A comparison of the differences between sativa and indica marijuana strains.
Sativas have an uplifting effect that some people say helps with depression and ADHD, and boosts creativity. Sativas may also cause feelings of anxiousness or stress.
Indicas have more of a physical effect, making the user feel relaxed. Indicas may help with insomnia or anxiety, and help treat muscle spasms and other types of pain.
Low light will cause stems to stretch and buds to not be tight.
Reports from many users suggest the highs from sativa vs. indica dominant strains are different.
The effect of a Sativa is described as uplifting, cerebral and psychedelic. An indica high is described as relaxing and desensitizing.

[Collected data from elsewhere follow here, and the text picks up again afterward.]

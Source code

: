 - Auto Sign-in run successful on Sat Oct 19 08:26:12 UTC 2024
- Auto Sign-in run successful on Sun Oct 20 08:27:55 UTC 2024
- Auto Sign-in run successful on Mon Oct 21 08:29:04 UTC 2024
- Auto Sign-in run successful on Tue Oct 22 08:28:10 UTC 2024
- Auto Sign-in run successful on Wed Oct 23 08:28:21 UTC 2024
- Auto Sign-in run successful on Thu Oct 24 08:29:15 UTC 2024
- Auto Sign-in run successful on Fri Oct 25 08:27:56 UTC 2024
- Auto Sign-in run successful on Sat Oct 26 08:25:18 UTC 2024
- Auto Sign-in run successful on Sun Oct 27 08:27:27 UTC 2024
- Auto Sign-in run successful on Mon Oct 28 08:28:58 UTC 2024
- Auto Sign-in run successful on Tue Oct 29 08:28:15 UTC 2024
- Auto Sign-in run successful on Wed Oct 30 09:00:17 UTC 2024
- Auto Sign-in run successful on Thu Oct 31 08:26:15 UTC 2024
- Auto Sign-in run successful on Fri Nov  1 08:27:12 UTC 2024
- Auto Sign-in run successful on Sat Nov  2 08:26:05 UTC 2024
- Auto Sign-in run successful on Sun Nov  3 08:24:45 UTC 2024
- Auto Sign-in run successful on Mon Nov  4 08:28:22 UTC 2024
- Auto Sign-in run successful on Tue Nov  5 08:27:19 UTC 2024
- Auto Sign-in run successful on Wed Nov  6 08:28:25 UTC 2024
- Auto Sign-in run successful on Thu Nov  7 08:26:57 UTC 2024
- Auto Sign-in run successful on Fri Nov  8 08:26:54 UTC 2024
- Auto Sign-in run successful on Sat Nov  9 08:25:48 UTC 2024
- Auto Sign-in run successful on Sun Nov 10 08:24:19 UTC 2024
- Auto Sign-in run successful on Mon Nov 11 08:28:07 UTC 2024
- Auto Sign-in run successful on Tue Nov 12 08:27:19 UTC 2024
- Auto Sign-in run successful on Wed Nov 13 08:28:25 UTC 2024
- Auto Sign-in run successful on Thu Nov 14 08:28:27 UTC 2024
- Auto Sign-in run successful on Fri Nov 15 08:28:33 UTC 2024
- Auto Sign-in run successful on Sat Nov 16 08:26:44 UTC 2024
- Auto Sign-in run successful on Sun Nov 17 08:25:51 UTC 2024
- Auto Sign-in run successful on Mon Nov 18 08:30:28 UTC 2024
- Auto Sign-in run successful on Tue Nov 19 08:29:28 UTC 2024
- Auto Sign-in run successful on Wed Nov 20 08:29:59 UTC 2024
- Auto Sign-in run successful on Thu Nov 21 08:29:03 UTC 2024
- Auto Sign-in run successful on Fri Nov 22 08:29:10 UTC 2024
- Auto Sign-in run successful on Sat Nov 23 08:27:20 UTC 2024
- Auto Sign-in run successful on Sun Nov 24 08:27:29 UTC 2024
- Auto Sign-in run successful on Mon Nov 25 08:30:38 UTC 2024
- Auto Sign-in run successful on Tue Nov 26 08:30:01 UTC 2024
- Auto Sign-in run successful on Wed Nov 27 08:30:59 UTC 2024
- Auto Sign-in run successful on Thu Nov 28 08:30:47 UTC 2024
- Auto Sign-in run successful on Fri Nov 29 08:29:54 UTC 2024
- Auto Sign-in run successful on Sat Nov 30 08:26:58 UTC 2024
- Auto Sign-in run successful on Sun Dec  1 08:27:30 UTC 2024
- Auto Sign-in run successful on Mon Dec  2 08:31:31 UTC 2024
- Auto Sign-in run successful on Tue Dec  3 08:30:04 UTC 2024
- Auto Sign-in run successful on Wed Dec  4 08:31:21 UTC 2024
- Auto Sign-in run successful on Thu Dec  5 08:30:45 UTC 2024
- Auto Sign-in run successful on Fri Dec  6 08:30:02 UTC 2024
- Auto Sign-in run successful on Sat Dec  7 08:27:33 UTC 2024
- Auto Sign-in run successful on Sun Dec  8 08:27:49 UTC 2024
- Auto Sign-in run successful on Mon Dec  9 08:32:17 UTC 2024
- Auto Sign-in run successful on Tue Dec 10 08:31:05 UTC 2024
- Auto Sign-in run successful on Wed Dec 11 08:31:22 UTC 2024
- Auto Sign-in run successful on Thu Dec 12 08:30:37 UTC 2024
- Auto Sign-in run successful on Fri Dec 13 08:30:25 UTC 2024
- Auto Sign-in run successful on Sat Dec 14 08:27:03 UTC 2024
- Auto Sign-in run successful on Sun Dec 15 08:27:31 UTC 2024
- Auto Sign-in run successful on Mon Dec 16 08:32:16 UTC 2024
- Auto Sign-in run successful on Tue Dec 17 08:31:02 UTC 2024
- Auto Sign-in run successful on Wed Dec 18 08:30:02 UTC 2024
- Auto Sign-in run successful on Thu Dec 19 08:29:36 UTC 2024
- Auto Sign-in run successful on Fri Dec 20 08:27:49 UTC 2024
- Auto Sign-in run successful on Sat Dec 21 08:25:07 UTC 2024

Research suggests the differences in highs may have to do with the ratios of active cannabinoids, THC and CBD.
A Sativa typically has a higher ratio of THC to CBD, whereas indica has a higher ratio of CBD to THC.
CBD seems to have a mitigating effect on THC. Users who experience anxiety or panic from THC may experience less of these symptoms when the ratio of CBD to THC is higher.

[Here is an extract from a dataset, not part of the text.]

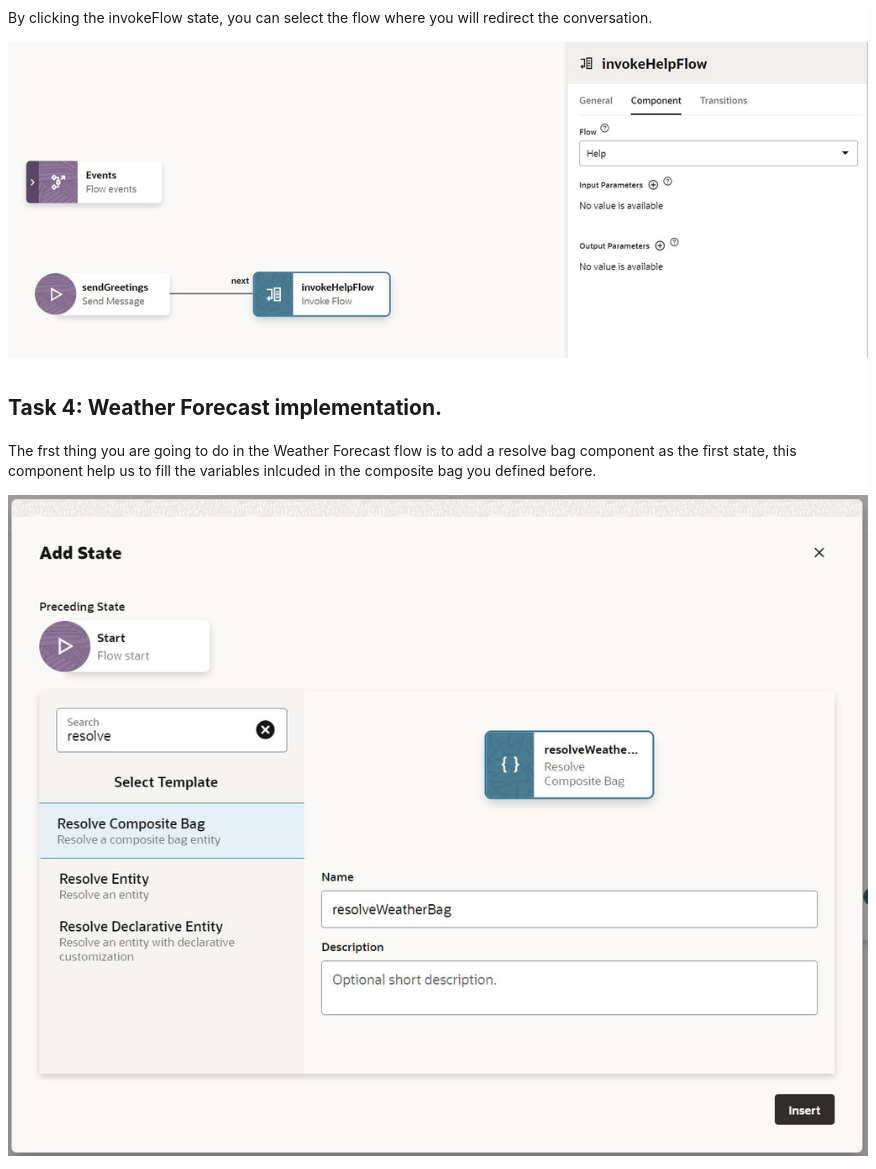 By clicking the invokeFlow state, you can select the flow where you will redirect the conversation.

![Alt text](images/visual/configure-invoke-flow-1.jpg)

## Task 4: Weather Forecast implementation.

The frst thing you are going to do in the Weather Forecast flow is to add a resolve bag component as the first state, this component help us to fill the variables inlcuded in the composite bag you defined before.

![Alt text](images/visual/2/create-resolve-bag-1.jpg)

Since the 1970s marijuana plants have been selectively bred and experimented with to produce superior hybrids – genetic mixes of sativas and indicas. These hybrids produce more THC, different types of highs, grow faster, produce more buds, grow to desirable heights, and are more hardy. Selective breeding aims to combine the best characteristics of sativas and indicas and bring them out even more.
As a grower one of the biggest success factors is the quality of the genetics you start with. Seeds from a premium hybrid strain will pass along superior genetics and deliver the best characteristics.
Ruderalis is a third sub species of Cannabis. It is usually unwanted because it can’t be cloned doesn’t grow very big. But it does have has one desirable feature: an “auto-flowering” trait.
Flowering in sativa and indicas is dependent on how much light vs. darkness they get per day. In nature, the shorter days in the fall trigger flowering. Indoors, the gardener triggers the plant to flower by exposing the plants to 12 hours of light and 12 hours of darkness daily. Ruderalis is the only sub species of marijuana that flowers when it hits maturity, not as a physiological reaction to light.
To create an “auto-flowering” plant, sativa and indica hybrids are cross bred with ruderalis.